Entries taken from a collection
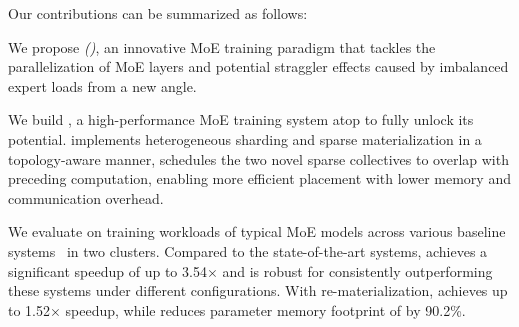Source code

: Our contributions can be summarized as follows:
\begin{niceritemize}
    \item We propose \textit{\YYY (\yyy)}, an innovative MoE training paradigm that tackles the parallelization of MoE layers and potential straggler effects caused by imbalanced expert loads from a new angle.
    \item We build \xxx, a high-performance MoE training system atop \yyy to fully unlock its potential.
    \xxx implements heterogeneous sharding and sparse materialization in a topology-aware manner, schedules the two novel sparse collectives to overlap with preceding computation, enabling more efficient placement with lower memory and communication overhead.
    \item We evaluate \xxx on training workloads of typical MoE models across various baseline systems~\cite{he2022fastermoe,nie2023flexmoe,zhai2023smartmoe} in two clusters.
    Compared to the state-of-the-art systems, \xxx achieves a significant speedup of up to 3.54$\times$ and is robust for consistently outperforming these systems under different configurations.
    With re-materialization, \xxx achieves up to 1.52$\times$ speedup, while reduces parameter memory footprint of \xxx by 90.2\%.
\end{niceritemize}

→ **GOAL OF THE EXERCISE**: Copy every line above that holds the word "potential".

→ **TASK RESPONSE**:
    \item We propose \textit{\YYY (\yyy)}, an innovative MoE training paradigm that tackles the parallelization of MoE layers and potential straggler effects caused by imbalanced expert loads from a new angle.
    \item We build \xxx, a high-performance MoE training system atop \yyy to fully unlock its potential.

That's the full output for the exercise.